Hotel rooms and green rooms: A conversation with Beach Slang’s James Alex

By Brent Thompson

Photo Credit: Charlie Lowe

Beach Slang is making a return trip to Birmingham following a captivating appearance at Sloss Fest this past July. Armed with a catalog of urgent, hook-driven anthems (favorable comparisons to The Replacements abound), the Philadelphia-based quartet will perform at Saturn on Monday, October 30. Currently, the band is touring in support of its 2016 release, A Loud Bash of Teenage Feelings [Polyvinyl Records]. Recently, Beach Slang frontman James Alex spoke to us by phone from his Philadelphia-area home as he prepared to embark on his band’s current run of shows.

Birmingham Stages: James, thanks for your time. We are excited to get Beach Slang back here so quickly after your July appearance at Sloss Fest.

James Alex: We’re super excited to come back – Sloss Fest was amazing. We weren’t really sure how it was going to go for us. It was our first time down there so I hope some of that pours over into the club show.

Birmingham Stages: If you will, talk about the creation of A Loud Bash of Teenage Feelings. Are the songs mostly newer or had some of them been around for a while?

JA: This one was new. On the first record, I had some bits that I’d been knocking around for awhile, but this one was all new. I wrote it on tour  – we were touring so much off of the first record that I didn’t have that time of being at home in my studio. This record was written in hotel rooms and green rooms and I think that gave it an urgency that you don’t have when you’re in the safety of your space.
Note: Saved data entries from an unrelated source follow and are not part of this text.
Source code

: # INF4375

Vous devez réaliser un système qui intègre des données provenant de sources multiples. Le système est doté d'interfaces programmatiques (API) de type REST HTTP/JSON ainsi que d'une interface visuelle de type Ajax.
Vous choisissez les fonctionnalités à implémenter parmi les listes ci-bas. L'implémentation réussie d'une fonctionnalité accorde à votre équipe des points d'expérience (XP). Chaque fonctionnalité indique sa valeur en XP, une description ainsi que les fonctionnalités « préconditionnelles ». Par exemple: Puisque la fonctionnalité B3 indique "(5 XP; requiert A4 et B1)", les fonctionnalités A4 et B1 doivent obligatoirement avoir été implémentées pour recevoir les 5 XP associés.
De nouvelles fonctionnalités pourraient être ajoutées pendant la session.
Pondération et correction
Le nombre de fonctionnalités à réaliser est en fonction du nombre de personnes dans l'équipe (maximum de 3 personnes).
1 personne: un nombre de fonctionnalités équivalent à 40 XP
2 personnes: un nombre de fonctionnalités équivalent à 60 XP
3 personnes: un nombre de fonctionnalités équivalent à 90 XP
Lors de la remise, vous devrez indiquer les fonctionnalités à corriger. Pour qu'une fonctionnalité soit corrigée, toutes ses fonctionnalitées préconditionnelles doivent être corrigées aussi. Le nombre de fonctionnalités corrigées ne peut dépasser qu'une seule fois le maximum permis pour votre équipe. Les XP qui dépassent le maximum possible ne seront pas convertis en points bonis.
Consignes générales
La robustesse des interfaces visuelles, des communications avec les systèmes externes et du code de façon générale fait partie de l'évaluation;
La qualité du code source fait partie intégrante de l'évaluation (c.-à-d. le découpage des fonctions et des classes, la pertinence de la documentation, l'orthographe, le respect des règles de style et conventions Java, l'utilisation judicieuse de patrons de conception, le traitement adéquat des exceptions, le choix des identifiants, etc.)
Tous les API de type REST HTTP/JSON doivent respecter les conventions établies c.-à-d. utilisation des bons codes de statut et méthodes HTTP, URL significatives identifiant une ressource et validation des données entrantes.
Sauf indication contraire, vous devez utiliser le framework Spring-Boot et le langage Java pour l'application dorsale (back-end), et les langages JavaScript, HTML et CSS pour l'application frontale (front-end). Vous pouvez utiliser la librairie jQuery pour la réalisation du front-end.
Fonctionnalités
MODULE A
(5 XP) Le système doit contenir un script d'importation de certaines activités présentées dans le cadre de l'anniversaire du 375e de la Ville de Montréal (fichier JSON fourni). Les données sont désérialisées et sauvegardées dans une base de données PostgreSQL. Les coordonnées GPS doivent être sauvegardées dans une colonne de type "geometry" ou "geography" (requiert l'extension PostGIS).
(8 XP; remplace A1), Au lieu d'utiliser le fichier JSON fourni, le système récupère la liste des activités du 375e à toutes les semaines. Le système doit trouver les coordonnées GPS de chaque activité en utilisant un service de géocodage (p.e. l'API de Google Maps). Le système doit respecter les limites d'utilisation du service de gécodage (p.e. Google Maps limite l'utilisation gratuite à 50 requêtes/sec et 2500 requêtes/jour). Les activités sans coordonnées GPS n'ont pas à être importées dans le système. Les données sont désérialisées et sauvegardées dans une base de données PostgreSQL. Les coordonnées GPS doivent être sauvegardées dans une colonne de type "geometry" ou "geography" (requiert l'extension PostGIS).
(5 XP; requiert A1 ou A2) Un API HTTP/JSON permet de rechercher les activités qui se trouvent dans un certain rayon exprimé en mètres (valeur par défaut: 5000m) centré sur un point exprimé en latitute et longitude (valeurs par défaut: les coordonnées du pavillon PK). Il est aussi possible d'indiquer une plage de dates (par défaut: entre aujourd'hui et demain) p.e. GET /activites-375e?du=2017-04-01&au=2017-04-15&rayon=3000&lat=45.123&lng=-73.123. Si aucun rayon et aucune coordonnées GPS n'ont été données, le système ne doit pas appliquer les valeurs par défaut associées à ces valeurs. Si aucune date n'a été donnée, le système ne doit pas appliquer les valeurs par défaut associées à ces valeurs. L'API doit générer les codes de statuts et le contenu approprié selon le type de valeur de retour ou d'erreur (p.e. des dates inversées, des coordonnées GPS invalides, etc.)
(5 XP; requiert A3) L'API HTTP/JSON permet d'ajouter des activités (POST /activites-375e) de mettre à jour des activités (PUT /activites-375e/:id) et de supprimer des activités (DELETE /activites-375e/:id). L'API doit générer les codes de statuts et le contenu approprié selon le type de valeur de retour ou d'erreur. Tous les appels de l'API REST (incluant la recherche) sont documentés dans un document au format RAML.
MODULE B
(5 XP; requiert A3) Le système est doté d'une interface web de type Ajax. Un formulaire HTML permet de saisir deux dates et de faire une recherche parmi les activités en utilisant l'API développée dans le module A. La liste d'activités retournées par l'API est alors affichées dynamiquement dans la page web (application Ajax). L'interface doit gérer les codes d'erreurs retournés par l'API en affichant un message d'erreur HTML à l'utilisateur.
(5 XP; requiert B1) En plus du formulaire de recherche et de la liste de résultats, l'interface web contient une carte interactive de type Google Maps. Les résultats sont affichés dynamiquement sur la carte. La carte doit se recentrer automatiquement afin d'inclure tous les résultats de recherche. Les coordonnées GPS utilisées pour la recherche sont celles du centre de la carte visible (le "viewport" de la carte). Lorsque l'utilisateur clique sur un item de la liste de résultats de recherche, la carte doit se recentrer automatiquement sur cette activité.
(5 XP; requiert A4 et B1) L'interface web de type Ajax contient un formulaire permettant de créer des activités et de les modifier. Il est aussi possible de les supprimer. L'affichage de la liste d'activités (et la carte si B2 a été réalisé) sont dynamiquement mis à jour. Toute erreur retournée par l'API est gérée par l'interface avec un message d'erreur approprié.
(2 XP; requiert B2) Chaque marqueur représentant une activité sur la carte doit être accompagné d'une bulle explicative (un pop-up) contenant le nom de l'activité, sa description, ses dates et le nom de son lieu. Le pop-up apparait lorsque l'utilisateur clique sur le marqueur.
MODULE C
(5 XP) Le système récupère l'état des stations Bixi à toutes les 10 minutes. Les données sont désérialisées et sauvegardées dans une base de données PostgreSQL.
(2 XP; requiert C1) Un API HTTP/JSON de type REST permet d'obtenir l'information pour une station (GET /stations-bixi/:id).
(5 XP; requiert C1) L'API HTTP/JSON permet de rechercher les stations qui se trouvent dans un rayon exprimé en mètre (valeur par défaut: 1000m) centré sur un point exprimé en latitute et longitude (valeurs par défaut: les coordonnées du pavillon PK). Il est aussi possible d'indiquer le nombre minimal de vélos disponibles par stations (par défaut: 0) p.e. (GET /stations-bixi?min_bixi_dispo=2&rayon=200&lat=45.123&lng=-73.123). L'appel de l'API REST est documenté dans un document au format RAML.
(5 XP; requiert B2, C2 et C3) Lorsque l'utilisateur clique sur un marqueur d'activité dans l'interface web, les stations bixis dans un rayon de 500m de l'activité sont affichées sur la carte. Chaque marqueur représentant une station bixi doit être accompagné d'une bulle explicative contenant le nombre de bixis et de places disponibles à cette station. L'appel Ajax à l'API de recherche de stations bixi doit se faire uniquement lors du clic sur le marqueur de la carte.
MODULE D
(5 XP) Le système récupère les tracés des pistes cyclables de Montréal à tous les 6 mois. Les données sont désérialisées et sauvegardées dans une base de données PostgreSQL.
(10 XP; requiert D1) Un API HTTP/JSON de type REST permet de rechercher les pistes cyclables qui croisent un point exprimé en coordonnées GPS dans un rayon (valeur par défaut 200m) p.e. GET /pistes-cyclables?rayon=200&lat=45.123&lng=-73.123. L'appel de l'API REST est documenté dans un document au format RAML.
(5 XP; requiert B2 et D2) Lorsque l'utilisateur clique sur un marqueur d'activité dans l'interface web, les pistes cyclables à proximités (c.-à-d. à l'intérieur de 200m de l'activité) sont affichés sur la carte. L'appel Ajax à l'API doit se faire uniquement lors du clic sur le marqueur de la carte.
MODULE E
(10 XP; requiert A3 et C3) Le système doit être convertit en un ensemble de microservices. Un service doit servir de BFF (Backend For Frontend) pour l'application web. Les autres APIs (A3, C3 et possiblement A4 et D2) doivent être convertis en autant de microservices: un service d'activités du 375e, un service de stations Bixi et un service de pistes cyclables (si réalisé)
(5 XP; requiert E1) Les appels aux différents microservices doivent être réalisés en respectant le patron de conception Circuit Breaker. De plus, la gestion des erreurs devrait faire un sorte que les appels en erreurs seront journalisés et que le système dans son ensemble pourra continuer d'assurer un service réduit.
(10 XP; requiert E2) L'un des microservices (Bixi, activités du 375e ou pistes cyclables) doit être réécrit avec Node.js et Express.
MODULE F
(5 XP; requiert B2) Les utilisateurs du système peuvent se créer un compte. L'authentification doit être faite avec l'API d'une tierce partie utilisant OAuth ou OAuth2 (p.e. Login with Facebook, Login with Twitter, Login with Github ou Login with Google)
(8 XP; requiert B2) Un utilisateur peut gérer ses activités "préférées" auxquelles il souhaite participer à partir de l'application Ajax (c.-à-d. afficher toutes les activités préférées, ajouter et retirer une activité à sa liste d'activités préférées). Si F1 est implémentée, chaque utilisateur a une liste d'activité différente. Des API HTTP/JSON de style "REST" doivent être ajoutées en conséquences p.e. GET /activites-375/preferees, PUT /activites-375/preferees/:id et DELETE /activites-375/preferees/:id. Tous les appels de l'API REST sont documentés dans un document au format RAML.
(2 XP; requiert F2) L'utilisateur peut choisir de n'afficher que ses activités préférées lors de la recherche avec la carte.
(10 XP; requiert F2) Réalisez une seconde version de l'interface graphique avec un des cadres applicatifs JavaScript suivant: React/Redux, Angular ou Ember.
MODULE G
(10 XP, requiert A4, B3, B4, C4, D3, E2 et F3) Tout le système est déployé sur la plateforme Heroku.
We were in different cities meeting different people so I was drowning in fodder for inspiration and things to write about.
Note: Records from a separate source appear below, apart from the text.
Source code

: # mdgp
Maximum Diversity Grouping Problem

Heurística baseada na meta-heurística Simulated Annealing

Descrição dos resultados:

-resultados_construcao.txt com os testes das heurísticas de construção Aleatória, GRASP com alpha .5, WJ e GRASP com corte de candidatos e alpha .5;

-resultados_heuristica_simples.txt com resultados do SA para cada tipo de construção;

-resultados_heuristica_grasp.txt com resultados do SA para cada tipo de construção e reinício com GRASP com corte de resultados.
Birmingham Stages: Your band’s songs possess a timeless quality. I hear them and I think that they could have been recorded 30 days ago or 30 years ago. Is that something you strive for when you write and record or is it just the outpouring of all you’ve absorbed over the years?
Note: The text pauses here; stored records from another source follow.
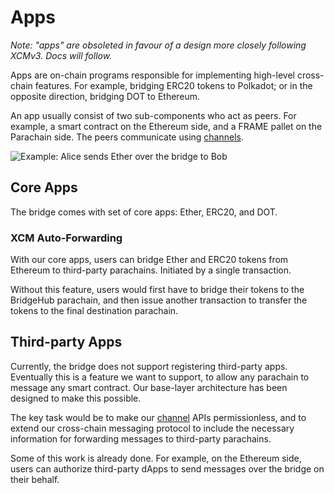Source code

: # Apps

_Note: "apps" are obsoleted in favour of a design more closely following XCMv3. Docs will follow._&#x20;

Apps are on-chain programs responsible for implementing high-level cross-chain features. For example, bridging ERC20 tokens to Polkadot; or in the opposite direction, bridging DOT to Ethereum.

An app usually consist of two sub-components who act as peers. For example, a smart contract on the Ethereum side, and a FRAME pallet on the Parachain side. The peers communicate using [channels](../channels/).

![Example: Alice sends Ether over the bridge to Bob](../../.gitbook/assets/2)

## Core Apps

The bridge comes with set of core apps: Ether, ERC20, and DOT.&#x20;

### XCM Auto-Forwarding <a href="#_w8fb1tbc1z2" id="_w8fb1tbc1z2"></a>

With our core apps, users can bridge Ether and ERC20 tokens from Ethereum to third-party parachains. Initiated by a single transaction.

Without this feature, users would first have to bridge their tokens to the BridgeHub parachain, and then issue another transaction to transfer the tokens to the final destination parachain.

## Third-party Apps

Currently, the bridge does not support registering third-party apps. Eventually this is a feature we want to support, to allow any parachain to message any smart contract. Our base-layer architecture has been designed to make this possible.

The key task would be to make our [channel](../channels/) APIs permissionless, and to extend our cross-chain messaging protocol to include the necessary information for forwarding messages to third-party parachains.&#x20;

Some of this work is already done. For example, on the Ethereum side, users can authorize third-party dApps to send messages over the bridge on their behalf.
JA: If it’s not strived for, it’s definitely not shied away from. These days, I find out about new bands almost by happenstance [whether] we play a festival or it’s a local band playing with us on a club date or something like that. It’s very organic. I don’t want to accidentally thieve from peers but I didn’t have that foresight when I was coming up and getting turned onto Rock & Roll and listening to The Replacements or Psychedelic Furs. That stuff is just super lodged into my bones, so when I write those things are going to pour out because those are the things that made me want to play guitar. The first time I heard [Pete] Townshend or [Paul] Westerberg I said, “I like this,” and it’s been a refuge for me ever since.

Birmingham Stages: How do you view the musical climate these days? Some artists tell me that the instant accessibility via technology is great but it’s also a difficult era to separate yourself from the crowd.

JA: Both sides have merit. I’ve boiled it down to a simple point – you make honest work that you believe in and if it deserves to have a place, then it will. It’s pretty much that simple. I love the idea that a kid can pick up a guitar and make a record in his bedroom in Davenport, Iowa and it can get heard by someone in Barcelona, Spain. Does it put a bunch of stuff out there? Maybe, but exploration in life is what it’s all about. In the old days, record labels ran the world so how many great artists did we never get to hear? Now there’s a shot for that.

Birmingham Stages: How would you describe your writing process?

JA: I’m one of those cats that lives in constant terror of it running out [laughs]. So when it comes, I’m going to soak it up and get on it immediately. I tend to wake up with things and it’s an all-the-time thing.

Beach Slang will perform at Saturn on Monday, October 30. Dave House & The Mermaid and Pet Symmetry open the 8 p.m. show. Advance tickets to the 18+ show are $15 and can be purchased at www.saturnbirmingham.com. Saturn is located at 200 41st Street South.